The election result has put a safeguard around the dreaded negative gearing changes and abolition of CGT discounting, but the changes weren’t earmarked to take effect immediately anyway. The recommendation from APRA has not resulted in a rollout yet, and the interest rate cut is mostly passed on, but is too recent for buyers to have effectively flooded the market. This being the case, what is the cause of our palpable market change?

It is pure sentiment.

Buyers who wanted to take advantage of the bear market (and were in a financial position to do so) sat back, anxiously awaiting the call of the invisible bell when the market bottomed.

Upgraders who feared a miserable sales result resigned themselves to sitting tight and staying put despite the upgrade conditions being conducive to an attractive trade.

Those who believed the doomsayer headlines forecasting a 40% drop after Sixty Minutes aired that ridiculous program late last year held off any purchasing plans in the hope of buying a bargain when Armageddon was apparently going to strike.

Monday Minute
Cate and Amy discuss the impact of emotion and sentiment in the next #mondayminute

Now that the opportunity to buy well has threatened this contingent’s plans, we are seeing an influx of activity, positivity, and (dare I say it)…. a touch of FOMO, (Fear Of Missing Out).

We can list the coalface differences easily;

  • More attendees at open for inspections (I just had to queue at one beautiful house in Glen Iris),
  • A diminishing number of available properties for sale online (the previously passed-in properties without fundamental flaws are now being snatched up),
  • More auction bidders,
  • Higher auction clearance rates,
  • An exhaustive result well above the Vendor’s reserve for many auction properties,
  • A higher number of challengers for pre-auction negotiations, and
  • A generally bigger discrepancy between the quoted ranges and the resultant sale price for the auction campaigns we’ve canvased over the two weekends.

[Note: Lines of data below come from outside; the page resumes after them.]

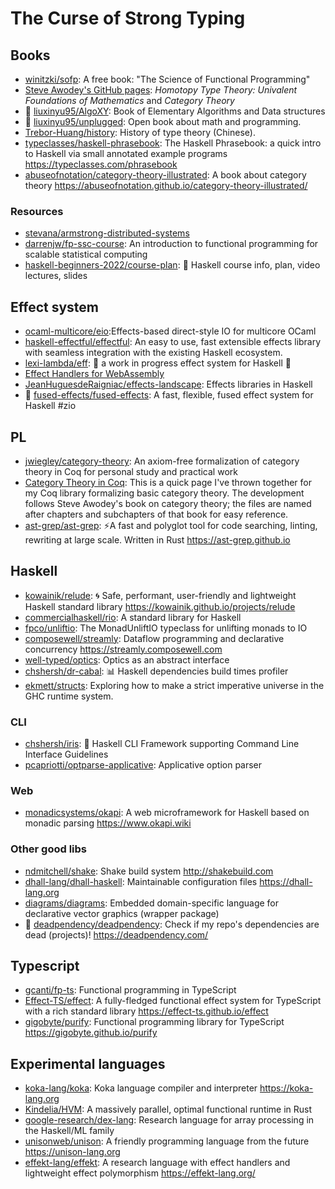 # The Curse of Strong Typing

## Books

- [winitzki/sofp](https://github.com/winitzki/sofp): A free book: "The Science
  of Functional Programming"
- [Steve Awodey's GitHub pages](https://awodey.github.io/): _Homotopy Type
  Theory: Univalent Foundations of Mathematics_ and _Category Theory_
- 🌟 [liuxinyu95/AlgoXY](https://github.com/liuxinyu95/AlgoXY): Book of
  Elementary Algorithms and Data structures
- 🌟 [liuxinyu95/unplugged](https://github.com/liuxinyu95/unplugged): Open book
  about math and programming.
- [Trebor-Huang/history](https://github.com/Trebor-Huang/history): History of
  type theory (Chinese).
- [typeclasses/haskell-phrasebook](https://github.com/typeclasses/haskell-phrasebook):
  The Haskell Phrasebook: a quick intro to Haskell via small annotated example
  programs <https://typeclasses.com/phrasebook>
- [abuseofnotation/category-theory-illustrated](https://github.com/abuseofnotation/category-theory-illustrated):
  A book about category theory
  <https://abuseofnotation.github.io/category-theory-illustrated/>

### Resources

- [stevana/armstrong-distributed-systems](https://github.com/stevana/armstrong-distributed-systems)
- [darrenjw/fp-ssc-course](https://github.com/darrenjw/fp-ssc-course): An
  introduction to functional programming for scalable statistical computing
- [haskell-beginners-2022/course-plan](https://github.com/haskell-beginners-2022/course-plan):
  📜 Haskell course info, plan, video lectures, slides

## Effect system

- [ocaml-multicore/eio](https://github.com/ocaml-multicore/eio):Effects-based
  direct-style IO for multicore OCaml
- [haskell-effectful/effectful](https://github.com/haskell-effectful/effectful):
  An easy to use, fast extensible effects library with seamless integration with
  the existing Haskell ecosystem.
- [lexi-lambda/eff](https://github.com/lexi-lambda/eff): 🚧 a work in progress
  effect system for Haskell 🚧
- [Effect Handlers for WebAssembly](https://wasmfx.dev/)
- [JeanHuguesdeRaigniac/effects-landscape](https://github.com/JeanHuguesdeRaigniac/effects-landscape):
  Effects libraries in Haskell
- 🌟
  [fused-effects/fused-effects](https://github.com/fused-effects/fused-effects):
  A fast, flexible, fused effect system for Haskell #zio

## PL

- [jwiegley/category-theory](https://github.com/jwiegley/category-theory): An
  axiom-free formalization of category theory in Coq for personal study and
  practical work
- [Category Theory in Coq](http://www.megacz.com/berkeley/coq-categories/): This
  is a quick page I've thrown together for my Coq library formalizing basic
  category theory. The development follows Steve Awodey's book on category
  theory; the files are named after chapters and subchapters of that book for
  easy reference.
- [ast-grep/ast-grep](https://github.com/ast-grep/ast-grep): ⚡A fast and
  polyglot tool for code searching, linting, rewriting at large scale. Written
  in Rust <https://ast-grep.github.io>

## Haskell

- [kowainik/relude](https://github.com/kowainik/relude): 🌀 Safe, performant,
  user-friendly and lightweight Haskell standard library
  <https://kowainik.github.io/projects/relude>
- [commercialhaskell/rio](https://github.com/commercialhaskell/rio): A standard
  library for Haskell
- [fpco/unliftio](https://github.com/fpco/unliftio): The MonadUnliftIO typeclass
  for unlifting monads to IO
- [composewell/streamly](https://github.com/composewell/streamly): Dataflow
  programming and declarative concurrency <https://streamly.composewell.com>
- [well-typed/optics](https://github.com/well-typed/optics): Optics as an
  abstract interface
- [chshersh/dr-cabal](https://github.com/chshersh/dr-cabal): 📊 Haskell
  dependencies build times profiler
- [ekmett/structs](https://github.com/ekmett/structs): Exploring how to make a
  strict imperative universe in the GHC runtime system.

### CLI

- [chshersh/iris](https://github.com/chshersh/iris): 🌈 Haskell CLI Framework
  supporting Command Line Interface Guidelines
- [pcapriotti/optparse-applicative](https://github.com/pcapriotti/optparse-applicative):
  Applicative option parser

### Web

- [monadicsystems/okapi](https://github.com/monadicsystems/okapi): A web
  microframework for Haskell based on monadic parsing <https://www.okapi.wiki>

### Other good libs

- [ndmitchell/shake](https://github.com/ndmitchell/shake): Shake build system
  <http://shakebuild.com>
- [dhall-lang/dhall-haskell](https://github.com/dhall-lang/dhall-haskell):
  Maintainable configuration files <https://dhall-lang.org>
- [diagrams/diagrams](https://github.com/diagrams/diagrams): Embedded
  domain-specific language for declarative vector graphics (wrapper package)
- 🌟 [deadpendency/deadpendency](https://github.com/deadpendency/deadpendency):
  Check if my repo's dependencies are dead (projects)!
  <https://deadpendency.com/>

## Typescript

- [gcanti/fp-ts](https://github.com/gcanti/fp-ts): Functional programming in
  TypeScript
- [Effect-TS/effect](https://github.com/Effect-TS/effect): A fully-fledged
  functional effect system for TypeScript with a rich standard library
  <https://effect-ts.github.io/effect>
- [gigobyte/purify](https://github.com/gigobyte/purify): Functional programming
  library for TypeScript <https://gigobyte.github.io/purify>

## Experimental languages

- [koka-lang/koka](https://github.com/koka-lang/koka): Koka language compiler
  and interpreter <https://koka-lang.org>
- [Kindelia/HVM](https://github.com/Kindelia/HVM): A massively parallel, optimal
  functional runtime in Rust
- [google-research/dex-lang](https://github.com/google-research/dex-lang):
  Research language for array processing in the Haskell/ML family
- [unisonweb/unison](https://github.com/unisonweb/unison): A friendly
  programming language from the future <https://unison-lang.org>
- [effekt-lang/effekt](https://github.com/effekt-lang/effekt): A research
  language with effect handlers and lightweight effect polymorphism
  <https://effekt-lang.org/>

It’s amazing that sentiment alone can drive this visible set of changes in such a short time.

The question of whether to wait it out and chance it at auction, or to pounce prior with a compelling early offer is once again a conversation we are having with our clients. We’ve enjoyed the opportunities that the down-market presented for our clients who did manage to ignore the white noise and pounce with a firm plan in place, but now that these days seem to be fading we need to embrace the changing conditions accordingly.

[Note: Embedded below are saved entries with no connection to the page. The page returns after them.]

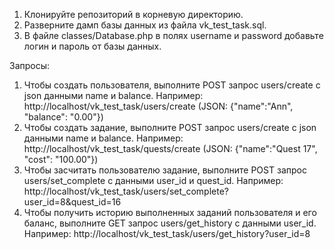 1. Клонируйте репозиторий в корневую директорию.
2. Разверните дамп базы данных из файла vk_test_task.sql.
3. В файле classes/Database.php в полях username и password добавьте логин и пароль от базы данных.

Запросы:
1. Чтобы создать пользователя, выполните POST запрос users/create с json данными name и balance.
Например: http://localhost/vk_test_task/users/create
(JSON: {"name":"Ann", "balance": "0.00"})
3. Чтобы создать задание, выполните POST запрос users/create с json данными name и balance.
Например: http://localhost/vk_test_task/quests/create 
(JSON: {"name":"Quest 17", "cost": "100.00"})
4. Чтобы засчитать пользователю задание, выполните POST запрос users/set_complete с данными user_id и quest_id.
Например: http://localhost/vk_test_task/users/set_complete?user_id=8&quest_id=16 
5. Чтобы получить историю выполненных заданий пользователя и его баланс,  выполните GET запрос users/get_history с данными user_id.
Например: http://localhost/vk_test_task/users/get_history?user_id=8 
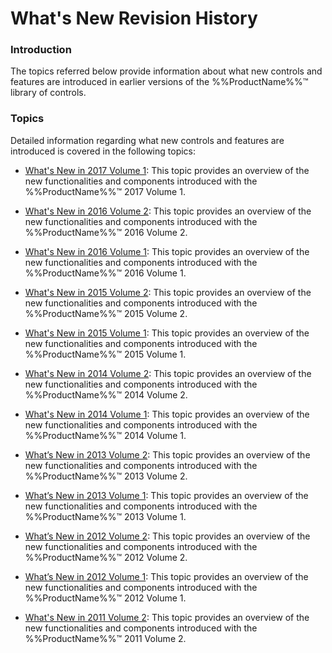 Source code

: ﻿<!--
|metadata|
{
    "fileName": "jquery-whats-new-revision-history",
    "controlName": [],
    "tags": []
}
|metadata|
-->

# What's New Revision History

### Introduction

The topics referred below provide information about what new controls and features are introduced in earlier versions of the %%ProductName%%™ library of controls.

### Topics

Detailed information regarding what new controls and features are introduced is covered in the following topics:

- [What's New in 2017 Volume 1](Whats-New-In-2017-Volume1.html): This topic provides an overview of the new functionalities and components introduced with the %%ProductName%%™ 2017 Volume 1.

- [What's New in 2016 Volume 2](Whats-New-In-2016-Volume2.html): This topic provides an overview of the new functionalities and components introduced with the %%ProductName%%™ 2016 Volume 2.

- [What's New in 2016 Volume 1](Whats-New-In-2016-Volume1.html): This topic provides an overview of the new functionalities and components introduced with the %%ProductName%%™ 2016 Volume 1.

- [What's New in 2015 Volume 2](Whats-New-In-2015-Volume2.html): This topic provides an overview of the new functionalities and components introduced with the %%ProductName%%™ 2015 Volume 2.

- [What's New in 2015 Volume 1](Whats-New-In-2015-Volume1.html): This topic provides an overview of the new functionalities and components introduced with the %%ProductName%%™ 2015 Volume 1.

- [What's New in 2014 Volume 2](Whats-New-In-2014-Volume2.html): This topic provides an overview of the new functionalities and components introduced with the %%ProductName%%™ 2014 Volume 2.

- [What's New in 2014 Volume 1](Whats-New-In-2014-Volume1.html): This topic provides an overview of the new functionalities and components introduced with the %%ProductName%%™ 2014 Volume 1.

- [What’s New in 2013 Volume 2](Whats-New-In-2013-Volume2.html): This topic provides an overview of the new functionalities and components introduced with the %%ProductName%%™ 2013 Volume 2.

- [What’s New in 2013 Volume 1](Whats-New-In-2013-Volume1.html): This topic provides an overview of the new functionalities and components introduced with the %%ProductName%%™ 2013 Volume 1.

- [What’s New in 2012 Volume 2](Whats-New-In-2012-Volume2.html): This topic provides an overview of the new functionalities and components introduced with the %%ProductName%%™ 2012 Volume 2.

- [What’s New in 2012 Volume 1](jQuery-Whats-New-12-1-Landing-Page.html): This topic provides an overview of the new functionalities and components introduced with the %%ProductName%%™ 2012 Volume 1.

- [What's New in 2011 Volume 2](Whats-New-In-2011-Volume2.html): This topic provides an overview of the new functionalities and components introduced with the %%ProductName%%™ 2011 Volume 2.





 

 


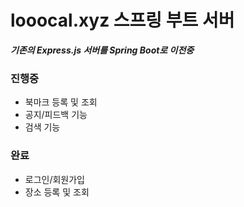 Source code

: # looocal.xyz 스프링 부트 서버

***기존의 Express.js 서버를 Spring Boot로 이전중***

### 진행중

- 북마크 등록 및 조회
- 공지/피드백 기능
- 검색 기능

### 완료

- 로그인/회원가입
- 장소 등록 및 조회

In this last week we have proudly pounced on three suitable properties with pre-auction offers; two of which went our way and one zoomed beyond our grasp when some emotional offers overpowered ours.

This exciting purchase below in Aberfeldie was conducted prior to an auction scheduled to run next week. Carefully timing the offer to coincide with the auction conditions (ie. offering within the three business day period) enabled our offer to be taken very seriously, as it eliminated the Vendor’s risk of a cooling off applying.

Abderfeldie

Buyers do need to remind themselves of the changes to our market that are instigated by change, versus those that are initiated by sentiment alone. They also have to remain mindful of the seasonal conditions, stock levels during winter, competing sale properties (ie. micro gluts/micro droughts), and the market value (as opposed to the quoted range) of a property of interest.

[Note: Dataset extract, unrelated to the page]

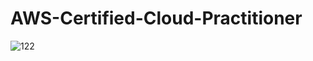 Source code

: # AWS-Certified-Cloud-Practitioner
![122](https://github.com/suhas275/AWS-Certified-Cloud-Practitioner/assets/67008179/3dab7d41-09cd-42ac-a1a0-138851f37f51)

Conditions are changing, and as the lender changes and recommendations roll out, buyers and vendors can anticipate that our market conditions will give way to our Melbourne asset prices increasing yet again.

Quality properties are few in number this June, and July/August conditions are not indicating that volumes will increase.

Vendors who are waiting for a good time to sell should seriously question whether it is now.